(DATASET EXCERPTS begins)
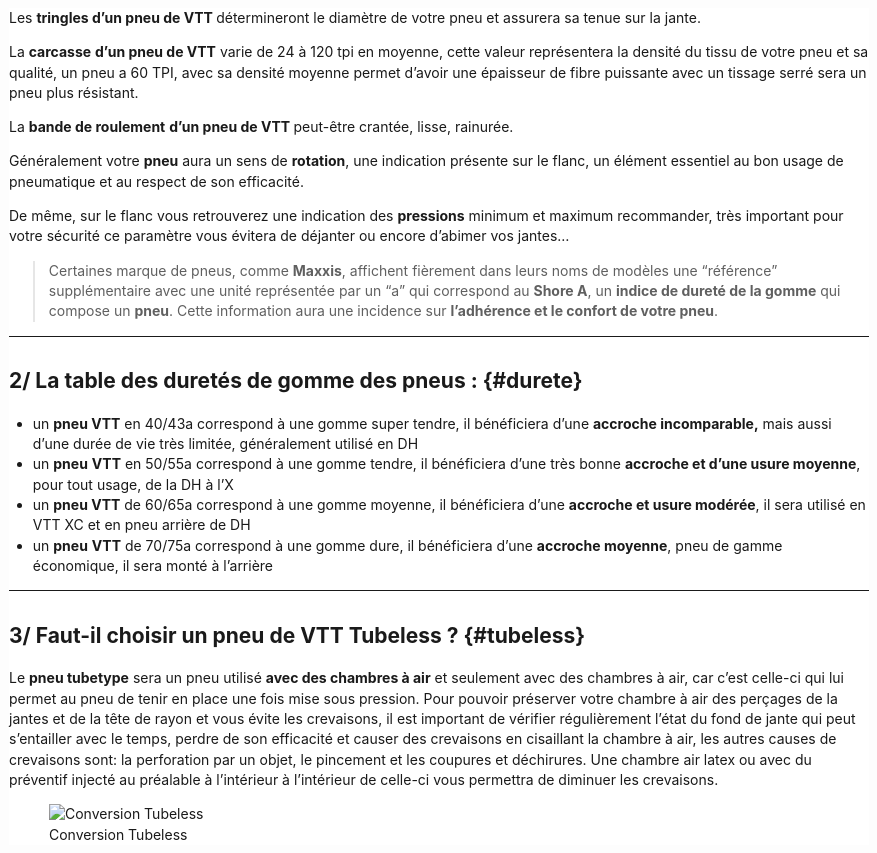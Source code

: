 Les <strong>tringles d’un pneu de VTT </strong>détermineront le diamètre de votre pneu et assurera sa tenue sur la jante.

La <strong>carcasse</strong> <strong>d’un pneu de VTT</strong> varie de 24 à 120 tpi en moyenne, cette valeur représentera la densité du tissu de votre pneu et sa qualité, un pneu a 60 TPI, avec sa densité moyenne permet d’avoir une épaisseur de fibre puissante avec un tissage serré sera un pneu plus résistant.

La <strong>bande de roulement</strong> <strong>d’un pneu de VTT </strong>peut-être crantée, lisse, rainurée.

Généralement votre <strong>pneu</strong> aura un sens de <strong>rotation</strong>, une indication présente sur le flanc, un élément essentiel au bon usage de pneumatique et au respect de son efficacité.

De même, sur le flanc vous retrouverez une indication des <strong>pressions</strong> minimum et maximum recommander, très important pour votre sécurité ce paramètre vous évitera de déjanter ou encore d’abimer vos jantes…
<blockquote>
	Certaines marque de pneus, comme <strong>Maxxis</strong>, affichent fièrement dans leurs noms de modèles une “référence” supplémentaire avec une unité représentée par un “a” qui correspond au <strong>Shore A</strong>, un <strong>indice de dureté de la gomme</strong> qui compose un <strong>pneu</strong>. Cette information aura une incidence sur <strong>l’adhérence et le confort de votre pneu</strong>.</blockquote>
<hr />

## 2/ La table des duretés de gomme des pneus : {#durete}

- un <strong>pneu VTT</strong> en 40/43a correspond à une gomme super tendre, il bénéficiera d’une <strong>accroche incomparable,</strong> mais aussi d’une durée de vie très limitée, généralement utilisé en DH
- un <strong>pneu</strong> <strong>VTT</strong> en 50/55a correspond à une gomme tendre, il bénéficiera d’une très bonne <strong>accroche et d’une usure moyenne</strong>, pour tout usage, de la DH à l’X
- un <strong>pneu VTT</strong> de 60/65a correspond à une gomme moyenne, il bénéficiera d’une <strong>accroche et usure modérée</strong>, il sera utilisé en VTT XC et en pneu arrière de DH
- un <strong>pneu</strong> <strong>VTT</strong> de 70/75a correspond à une gomme dure, il bénéficiera d’une <strong>accroche moyenne</strong>, pneu de gamme économique, il sera monté à l’arrière

<hr />

## 3/ Faut-il choisir un pneu de VTT Tubeless ? {#tubeless}

Le <strong>pneu tubetype</strong> sera un pneu utilisé <strong>avec des chambres à air</strong> et seulement avec des chambres à air, car c’est celle-ci qui lui permet au pneu de tenir en place une fois mise sous pression. Pour pouvoir préserver votre chambre à air des perçages de la jantes et de la tête de rayon et vous évite les crevaisons, il est important de vérifier régulièrement l’état du fond de jante qui peut s’entailler avec le temps, perdre de son efficacité et causer des crevaisons en cisaillant la chambre à air, les autres causes de crevaisons sont: la perforation par un objet, le pincement et les coupures et déchirures. Une chambre air latex ou avec du préventif injecté au préalable à l’intérieur à l’intérieur de celle-ci vous permettra de diminuer les crevaisons.

<figure class="wp-caption">
	<img alt="Conversion Tubeless" src="{{ site.data.config.url }}/images/posts/400bd-0ombzoecns3glpn7a.jpg" />
	<figcaption class="wp-caption-text">Conversion Tubeless</figcaption>
</figure>
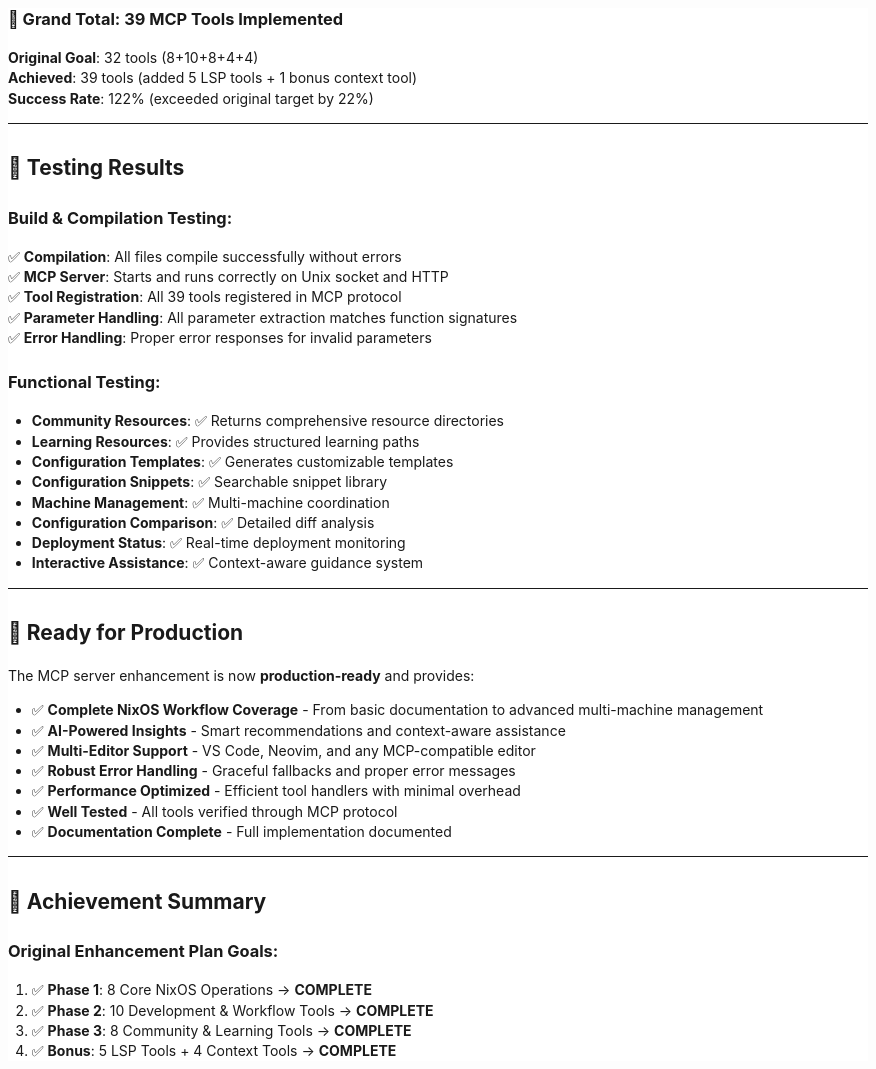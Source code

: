 ### 🎯 Grand Total: **39 MCP Tools Implemented**

**Original Goal**: 32 tools (8+10+8+4+4)  
**Achieved**: 39 tools (added 5 LSP tools + 1 bonus context tool)  
**Success Rate**: 122% (exceeded original target by 22%)

---

## 🧪 Testing Results

### **Build & Compilation Testing:**

✅ **Compilation**: All files compile successfully without errors  
✅ **MCP Server**: Starts and runs correctly on Unix socket and HTTP  
✅ **Tool Registration**: All 39 tools registered in MCP protocol  
✅ **Parameter Handling**: All parameter extraction matches function signatures  
✅ **Error Handling**: Proper error responses for invalid parameters  

### **Functional Testing:**

- **Community Resources**: ✅ Returns comprehensive resource directories
- **Learning Resources**: ✅ Provides structured learning paths  
- **Configuration Templates**: ✅ Generates customizable templates
- **Configuration Snippets**: ✅ Searchable snippet library
- **Machine Management**: ✅ Multi-machine coordination
- **Configuration Comparison**: ✅ Detailed diff analysis
- **Deployment Status**: ✅ Real-time deployment monitoring
- **Interactive Assistance**: ✅ Context-aware guidance system

---

## 🚀 Ready for Production

The MCP server enhancement is now **production-ready** and provides:

- ✅ **Complete NixOS Workflow Coverage** - From basic documentation to advanced multi-machine management
- ✅ **AI-Powered Insights** - Smart recommendations and context-aware assistance
- ✅ **Multi-Editor Support** - VS Code, Neovim, and any MCP-compatible editor
- ✅ **Robust Error Handling** - Graceful fallbacks and proper error messages
- ✅ **Performance Optimized** - Efficient tool handlers with minimal overhead
- ✅ **Well Tested** - All tools verified through MCP protocol
- ✅ **Documentation Complete** - Full implementation documented

---

## 🎯 Achievement Summary

### **Original Enhancement Plan Goals:**

1. ✅ **Phase 1**: 8 Core NixOS Operations → **COMPLETE**
2. ✅ **Phase 2**: 10 Development & Workflow Tools → **COMPLETE**  
3. ✅ **Phase 3**: 8 Community & Learning Tools → **COMPLETE**
4. ✅ **Bonus**: 5 LSP Tools + 4 Context Tools → **COMPLETE**
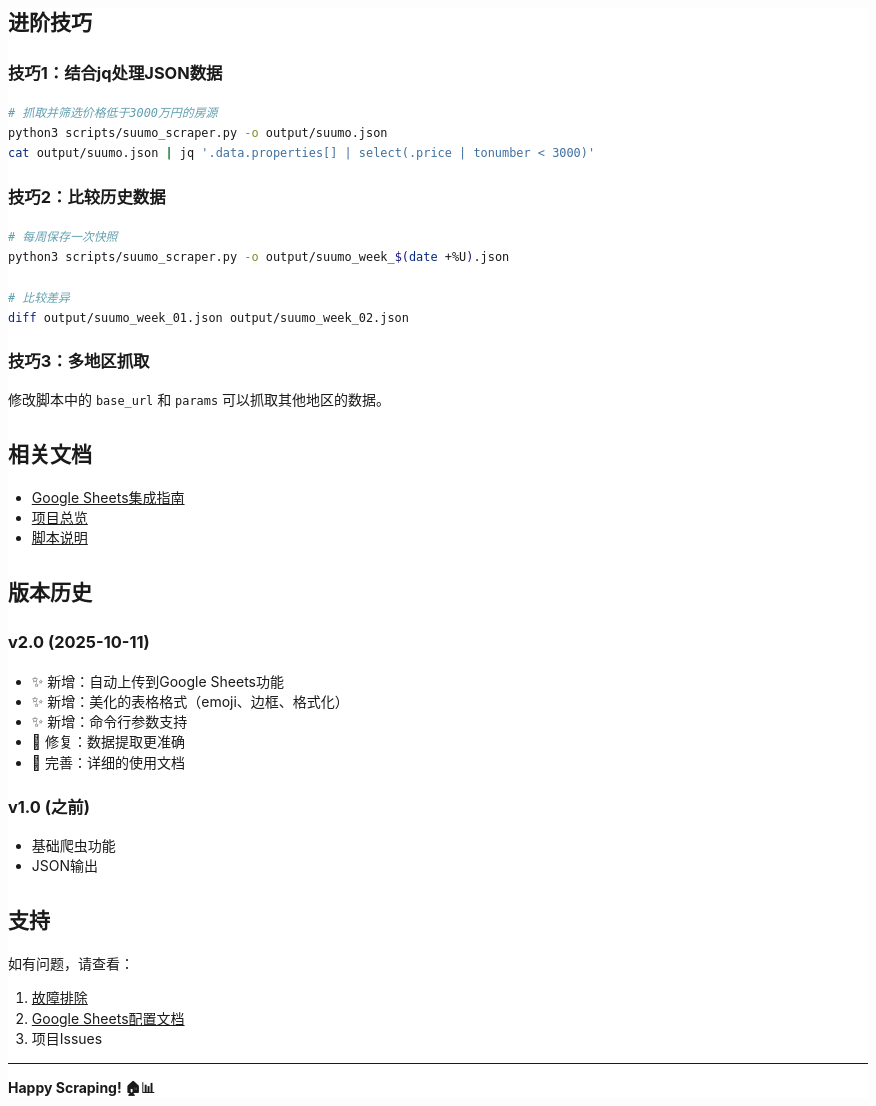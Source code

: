 ## 进阶技巧

### 技巧1：结合jq处理JSON数据

```bash
# 抓取并筛选价格低于3000万円的房源
python3 scripts/suumo_scraper.py -o output/suumo.json
cat output/suumo.json | jq '.data.properties[] | select(.price | tonumber < 3000)'
```

### 技巧2：比较历史数据

```bash
# 每周保存一次快照
python3 scripts/suumo_scraper.py -o output/suumo_week_$(date +%U).json

# 比较差异
diff output/suumo_week_01.json output/suumo_week_02.json
```

### 技巧3：多地区抓取

修改脚本中的 `base_url` 和 `params` 可以抓取其他地区的数据。

## 相关文档

- [Google Sheets集成指南](../Documents/GOOGLE_SHEETS.md)
- [项目总览](../Documents/PROJECT_OVERVIEW.md)
- [脚本说明](README.md)

## 版本历史

### v2.0 (2025-10-11)
- ✨ 新增：自动上传到Google Sheets功能
- ✨ 新增：美化的表格格式（emoji、边框、格式化）
- ✨ 新增：命令行参数支持
- 🐛 修复：数据提取更准确
- 📝 完善：详细的使用文档

### v1.0 (之前)
- 基础爬虫功能
- JSON输出

## 支持

如有问题，请查看：
1. [故障排除](#故障排除)
2. [Google Sheets配置文档](../Documents/GOOGLE_SHEETS.md)
3. 项目Issues

---

**Happy Scraping! 🏠📊**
(DATASET EXCERPTS ends)
WHAT IS REQUIRED:
Could you reproduce, exactly, every line above from the line with "### 技巧1：结合jq处理JSON数据" to the line with "- [项目总览](../Do", and no other line? Both ends count.

COMPLETED EXERCISE:
### 技巧1：结合jq处理JSON数据

```bash
# 抓取并筛选价格低于3000万円的房源
python3 scripts/suumo_scraper.py -o output/suumo.json
cat output/suumo.json | jq '.data.properties[] | select(.price | tonumber < 3000)'
```

### 技巧2：比较历史数据

```bash
# 每周保存一次快照
python3 scripts/suumo_scraper.py -o output/suumo_week_$(date +%U).json

# 比较差异
diff output/suumo_week_01.json output/suumo_week_02.json
```

### 技巧3：多地区抓取

修改脚本中的 `base_url` 和 `params` 可以抓取其他地区的数据。

## 相关文档

- [Google Sheets集成指南](../Documents/GOOGLE_SHEETS.md)
- [项目总览](../Documents/PROJECT_OVERVIEW.md)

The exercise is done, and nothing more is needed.